Brasília–DF – O assessor especial da Presidência para Assuntos Internacionais, Celso Amorim, afirmou que uma eventual invasão dos Estados Unidos à Venezuela poderia desencadear um conflito de grandes proporções, comparável à Guerra do Vietnã, atingindo toda a América do Sul. A declaração foi feita em entrevista ao jornal britânico The Guardian, publicada nesta terça-feira (9).

Amorim classificou o fechamento do espaço aéreo venezuelano pelos EUA como “um ato de guerra”, ampliando tensões já existentes na relação entre Washington e Caracas.

Segundo o ex-chanceler, ações ordenadas pelo governo de Donald Trump também incluem ataques a embarcações na costa venezuelana, sob a alegação — sem comprovação — de que seriam usadas para tráfico. Trump exige que o presidente venezuelano, Nicolás Maduro, renuncie ao cargo.

“Se houvesse uma invasão, uma invasão de verdade… acho que sem dúvida veríamos algo semelhante ao Vietnã – em que escala é impossível dizer”, afirmou Amorim.

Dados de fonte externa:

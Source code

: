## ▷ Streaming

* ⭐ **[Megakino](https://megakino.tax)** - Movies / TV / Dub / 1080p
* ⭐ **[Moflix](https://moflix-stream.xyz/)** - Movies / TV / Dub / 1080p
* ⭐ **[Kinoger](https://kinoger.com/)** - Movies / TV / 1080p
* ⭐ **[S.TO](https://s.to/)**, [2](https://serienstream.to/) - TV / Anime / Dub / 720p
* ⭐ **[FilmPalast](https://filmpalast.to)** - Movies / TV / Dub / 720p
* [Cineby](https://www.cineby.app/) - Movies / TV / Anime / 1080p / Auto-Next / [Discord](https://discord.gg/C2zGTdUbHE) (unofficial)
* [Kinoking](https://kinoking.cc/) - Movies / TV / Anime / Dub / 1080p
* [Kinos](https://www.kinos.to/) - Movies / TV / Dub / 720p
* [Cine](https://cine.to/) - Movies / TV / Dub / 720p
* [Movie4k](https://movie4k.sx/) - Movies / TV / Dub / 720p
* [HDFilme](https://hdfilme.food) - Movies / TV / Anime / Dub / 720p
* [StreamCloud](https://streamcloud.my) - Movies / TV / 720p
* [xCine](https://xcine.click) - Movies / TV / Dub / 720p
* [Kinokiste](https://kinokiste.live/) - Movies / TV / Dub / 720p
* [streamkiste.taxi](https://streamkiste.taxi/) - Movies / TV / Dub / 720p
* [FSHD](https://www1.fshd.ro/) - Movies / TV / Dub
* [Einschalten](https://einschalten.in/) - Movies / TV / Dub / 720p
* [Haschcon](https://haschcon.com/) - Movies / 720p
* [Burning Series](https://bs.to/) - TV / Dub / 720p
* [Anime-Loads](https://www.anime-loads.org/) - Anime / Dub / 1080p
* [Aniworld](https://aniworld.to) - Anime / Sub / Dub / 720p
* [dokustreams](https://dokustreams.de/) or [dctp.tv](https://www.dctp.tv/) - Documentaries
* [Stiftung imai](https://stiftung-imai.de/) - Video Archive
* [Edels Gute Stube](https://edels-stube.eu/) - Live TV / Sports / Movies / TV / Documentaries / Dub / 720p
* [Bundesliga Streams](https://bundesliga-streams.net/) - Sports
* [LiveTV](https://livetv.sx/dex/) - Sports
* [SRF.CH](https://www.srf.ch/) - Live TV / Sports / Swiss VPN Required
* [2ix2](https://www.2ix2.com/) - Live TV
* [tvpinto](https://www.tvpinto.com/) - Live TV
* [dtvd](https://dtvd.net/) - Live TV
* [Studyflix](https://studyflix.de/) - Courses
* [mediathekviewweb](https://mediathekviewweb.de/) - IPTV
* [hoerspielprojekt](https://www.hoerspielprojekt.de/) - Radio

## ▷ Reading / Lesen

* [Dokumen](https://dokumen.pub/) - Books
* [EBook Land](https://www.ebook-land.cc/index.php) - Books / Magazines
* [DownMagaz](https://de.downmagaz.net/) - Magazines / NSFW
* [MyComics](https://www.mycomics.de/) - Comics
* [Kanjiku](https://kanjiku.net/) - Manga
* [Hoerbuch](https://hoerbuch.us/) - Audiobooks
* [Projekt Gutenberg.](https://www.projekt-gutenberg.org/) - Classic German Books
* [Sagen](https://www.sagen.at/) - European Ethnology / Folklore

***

O assessor ainda alertou para o impacto regional de uma ação militar norte-americana:

“A última coisa que queremos é que a América do Sul se torne uma zona de guerra – e uma zona de guerra que inevitavelmente não seria apenas uma guerra entre os EUA e a Venezuela. Acabaria por ter envolvimento global e isso seria realmente lamentável.”

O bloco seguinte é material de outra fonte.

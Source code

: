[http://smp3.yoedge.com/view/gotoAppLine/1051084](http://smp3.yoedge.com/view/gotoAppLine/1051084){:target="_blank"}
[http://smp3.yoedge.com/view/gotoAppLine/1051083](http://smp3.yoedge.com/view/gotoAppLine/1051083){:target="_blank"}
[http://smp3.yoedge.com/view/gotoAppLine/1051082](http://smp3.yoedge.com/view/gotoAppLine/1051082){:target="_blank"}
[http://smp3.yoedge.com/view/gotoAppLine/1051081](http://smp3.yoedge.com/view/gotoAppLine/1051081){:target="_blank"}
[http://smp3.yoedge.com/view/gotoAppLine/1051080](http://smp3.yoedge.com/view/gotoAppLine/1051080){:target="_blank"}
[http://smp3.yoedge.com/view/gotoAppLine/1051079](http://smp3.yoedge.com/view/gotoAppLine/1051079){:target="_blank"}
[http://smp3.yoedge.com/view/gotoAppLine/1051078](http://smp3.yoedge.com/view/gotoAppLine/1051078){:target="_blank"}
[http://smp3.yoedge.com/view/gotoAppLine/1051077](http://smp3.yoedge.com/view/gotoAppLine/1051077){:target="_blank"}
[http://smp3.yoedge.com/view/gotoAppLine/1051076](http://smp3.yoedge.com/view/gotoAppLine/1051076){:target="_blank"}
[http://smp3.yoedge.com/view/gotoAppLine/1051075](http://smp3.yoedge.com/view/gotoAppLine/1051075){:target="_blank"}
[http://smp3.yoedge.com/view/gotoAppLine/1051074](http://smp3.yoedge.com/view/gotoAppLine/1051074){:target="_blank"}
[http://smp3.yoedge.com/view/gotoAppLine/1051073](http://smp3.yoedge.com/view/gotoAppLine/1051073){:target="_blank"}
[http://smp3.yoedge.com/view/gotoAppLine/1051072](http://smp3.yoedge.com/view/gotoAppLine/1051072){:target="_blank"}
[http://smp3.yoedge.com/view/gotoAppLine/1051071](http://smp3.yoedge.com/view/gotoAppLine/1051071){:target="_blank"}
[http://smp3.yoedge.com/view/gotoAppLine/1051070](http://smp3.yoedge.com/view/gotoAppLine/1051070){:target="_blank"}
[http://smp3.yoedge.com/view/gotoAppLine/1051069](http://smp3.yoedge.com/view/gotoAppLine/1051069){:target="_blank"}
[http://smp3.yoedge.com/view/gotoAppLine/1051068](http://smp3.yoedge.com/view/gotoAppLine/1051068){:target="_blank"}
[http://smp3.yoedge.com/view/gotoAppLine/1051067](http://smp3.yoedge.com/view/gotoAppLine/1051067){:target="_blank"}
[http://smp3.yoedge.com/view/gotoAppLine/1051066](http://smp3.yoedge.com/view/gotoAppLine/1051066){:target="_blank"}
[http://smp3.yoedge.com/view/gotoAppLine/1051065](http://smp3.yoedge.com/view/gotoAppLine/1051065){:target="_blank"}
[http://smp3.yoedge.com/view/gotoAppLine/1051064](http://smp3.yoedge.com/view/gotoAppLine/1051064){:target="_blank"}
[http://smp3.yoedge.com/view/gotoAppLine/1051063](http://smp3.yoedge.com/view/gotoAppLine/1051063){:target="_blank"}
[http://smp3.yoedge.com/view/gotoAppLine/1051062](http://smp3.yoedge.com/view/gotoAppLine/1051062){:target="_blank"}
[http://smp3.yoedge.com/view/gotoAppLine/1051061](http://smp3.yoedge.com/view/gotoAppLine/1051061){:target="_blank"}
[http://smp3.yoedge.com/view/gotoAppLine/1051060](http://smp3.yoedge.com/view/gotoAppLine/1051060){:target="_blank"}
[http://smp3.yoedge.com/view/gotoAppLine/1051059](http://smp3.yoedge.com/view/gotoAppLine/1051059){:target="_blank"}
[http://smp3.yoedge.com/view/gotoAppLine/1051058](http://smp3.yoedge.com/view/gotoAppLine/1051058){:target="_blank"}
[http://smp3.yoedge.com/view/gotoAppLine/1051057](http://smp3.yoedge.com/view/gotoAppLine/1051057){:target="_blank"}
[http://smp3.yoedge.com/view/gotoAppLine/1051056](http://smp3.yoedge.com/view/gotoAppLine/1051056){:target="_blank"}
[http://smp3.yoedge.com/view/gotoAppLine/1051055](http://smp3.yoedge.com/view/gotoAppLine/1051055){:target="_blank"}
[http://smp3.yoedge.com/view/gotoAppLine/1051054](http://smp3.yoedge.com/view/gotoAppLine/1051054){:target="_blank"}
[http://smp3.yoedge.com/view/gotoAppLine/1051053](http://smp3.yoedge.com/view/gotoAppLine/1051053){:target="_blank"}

Brasil não reconhece eleições, mas não apoiará pressões externas

Amorim reiterou que o governo Lula não reconheceu como legítimas as recentes eleições na Venezuela. No entanto, destacou que o Brasil não adotará postura intervencionista nem apoiará pressões para que Maduro deixe o poder.

“Se cada eleição questionável desencadeasse uma invasão, o mundo estaria em chamas”, declarou.
“Se Maduro chegar à conclusão de que deixar o poder é o melhor para ele e para a Venezuela, será uma conclusão dele… O Brasil jamais imporá isso; jamais dirá que isso é uma exigência… Não vamos pressionar Maduro para que renuncie ou abdique.”

As declarações reforçam a posição do governo brasileiro de defesa da autodeterminação dos povos e de rejeição a ações militares externas na América do Sul.